Guantánamo

Guantanamo

Guantánamo Bay prison camps turn 10

 

Prisoners declared sit-ins and hunger strikes on the eve of the 10th anniversary of the detention center; prison spokeswoman says they’ll be tolerated so long as they’re peaceful

About the writer

A Miami Herald correspondent since 1990, Carol Rosenberg has covered the detention center at Guantánamo since the newspaper first sent a team to the U.S. Navy base in Cuba on Jan. 9, 2002. The first 20 war-on-terror captives arrived two days later.


crosenberg@miamiherald.com

Ten years ago Wednesday, U.S. troops marched 20 men in chains off a military cargo plane at Guantánamo Bay to launch America’s war on terror experiment in offshore detention and justice. Now, the prison camps enter their second decade with death penalty tribunals on the horizon and President Barack Obama still struggling to find a formula for closure.

Here are 10 developments Guantánamo watchers can expect to see:

Pressure to add to the prison population: Congress has, through a variety of legislation, tried to grow the enterprise that has hundreds of empty cells in the crude complex that sprawls along the U.S. Navy base’s waterfront. But the Obama administration goal is to shrink the population, then close the prison.

“It’s the president’s stated objective to never send anyone to Guantánamo again,” Army Lt. Col. Todd Breasseale said on Tuesday. As of this week, the military had 1,850 U.S. troops and Defense Department contractors on staff of the prison holding 171 captives. The prison camps can hold at least 800 captives.

Prison camp unrest

Tensions are high over a toughening of rules at Guantánamo. Captives complain that the camps have instituted a new 25-day punitive segregation regime for rule breakers, in cramped cells in a once-secret disciplinary block. They say that after years of a more liberal policy, guards are now seizing captives’ spare blankets and clothing; and that they are shackling a captive’s four limbs, not just his ankles, at medical appointments.

On Tuesday, captives told their guards that for three days around the anniversary, they’d be refusing meals, staging sit-ins and hanging protest signs, according to accounts from the military and defense lawyers.

No crackdown is intended in the penitentiary-style lockup where the majority 140 captives are allowed to pray, eat and congregate in groups of 20 or so. “Detainees may participate in these nonviolent forms of protest and have the opportunity to reasonably express themselves without losing those privileges,” said Navy Cmdr. Tamsen Reese. The prison spokeswoman had no comment on what was happening in the secret prison camp for former CIA captives or in the more severe Camp 5 for convicts and rule breakers.

Spending scrutiny

By the Obama administration’s reckoning, U.S. taxpayers spend $800,000 a year to keep a single captive at Guantánamo Bay, a figure the prison camp staff won’t explain. In September, the Miami Herald filed a Freedom of Information Act for documents that show how that money is spent.

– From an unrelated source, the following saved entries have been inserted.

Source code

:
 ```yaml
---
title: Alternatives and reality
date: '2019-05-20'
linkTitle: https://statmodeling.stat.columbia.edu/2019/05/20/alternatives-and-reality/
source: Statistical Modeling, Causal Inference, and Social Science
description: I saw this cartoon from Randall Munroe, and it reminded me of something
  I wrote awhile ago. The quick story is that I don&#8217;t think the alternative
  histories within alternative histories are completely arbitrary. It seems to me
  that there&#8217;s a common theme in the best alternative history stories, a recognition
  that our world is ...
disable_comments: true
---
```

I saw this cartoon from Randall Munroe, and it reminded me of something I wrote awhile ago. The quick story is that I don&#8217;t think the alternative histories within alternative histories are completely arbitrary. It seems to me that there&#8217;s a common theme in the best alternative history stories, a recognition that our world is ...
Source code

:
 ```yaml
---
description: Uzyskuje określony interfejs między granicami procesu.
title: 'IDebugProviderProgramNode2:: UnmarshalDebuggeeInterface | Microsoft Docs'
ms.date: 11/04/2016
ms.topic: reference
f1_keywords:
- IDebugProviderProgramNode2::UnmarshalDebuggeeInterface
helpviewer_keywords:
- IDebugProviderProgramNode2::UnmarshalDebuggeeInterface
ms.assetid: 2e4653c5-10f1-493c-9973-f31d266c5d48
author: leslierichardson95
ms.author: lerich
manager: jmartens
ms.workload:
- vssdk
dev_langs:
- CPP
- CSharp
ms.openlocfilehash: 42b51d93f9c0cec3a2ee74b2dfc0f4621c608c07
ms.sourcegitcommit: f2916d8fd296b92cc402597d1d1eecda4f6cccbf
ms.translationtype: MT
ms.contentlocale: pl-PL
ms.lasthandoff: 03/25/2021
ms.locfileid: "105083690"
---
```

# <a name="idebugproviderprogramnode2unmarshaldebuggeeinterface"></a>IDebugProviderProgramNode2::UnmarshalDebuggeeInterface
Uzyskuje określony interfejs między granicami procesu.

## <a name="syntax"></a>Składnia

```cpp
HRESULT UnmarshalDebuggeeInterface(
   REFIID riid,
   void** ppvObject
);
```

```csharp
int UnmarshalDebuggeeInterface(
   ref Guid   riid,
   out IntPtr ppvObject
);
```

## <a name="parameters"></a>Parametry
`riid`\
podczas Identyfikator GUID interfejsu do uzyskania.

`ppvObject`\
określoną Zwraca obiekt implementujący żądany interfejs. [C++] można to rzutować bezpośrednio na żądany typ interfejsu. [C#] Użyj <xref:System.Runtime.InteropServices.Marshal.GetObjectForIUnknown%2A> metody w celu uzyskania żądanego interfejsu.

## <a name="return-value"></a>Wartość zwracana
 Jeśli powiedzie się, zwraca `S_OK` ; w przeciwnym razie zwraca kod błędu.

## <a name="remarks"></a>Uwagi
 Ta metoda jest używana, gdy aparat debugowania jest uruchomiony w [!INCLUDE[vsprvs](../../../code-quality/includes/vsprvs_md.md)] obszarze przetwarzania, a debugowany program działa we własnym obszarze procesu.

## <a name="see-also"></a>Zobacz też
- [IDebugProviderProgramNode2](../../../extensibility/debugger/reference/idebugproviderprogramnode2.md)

Now, the Pentagon’s Southern Command in Miami is assembling the documents, and an attorney there is deciding which might be released, says Southcom’s Army Col. Scott Malcom. Next, the Pentagon’s Freedom of Information office will get a chance to scrub the documents the public may get to see that explain, in detail, prison-camp spending.

Talk of Taliban releases

The White House wants to wind down the war in Afghanistan. Congress OK’d it in the Sept. 18, 2001 Authorization for the Use of Military Force, from which the Pentagon designed its indefinite detention regime.

But, “If there are peace talks and if the war is considered over, what will the courts say about continued detention?” says Andrea Prasow, senior counter-terror counsel for Human Rights Watch.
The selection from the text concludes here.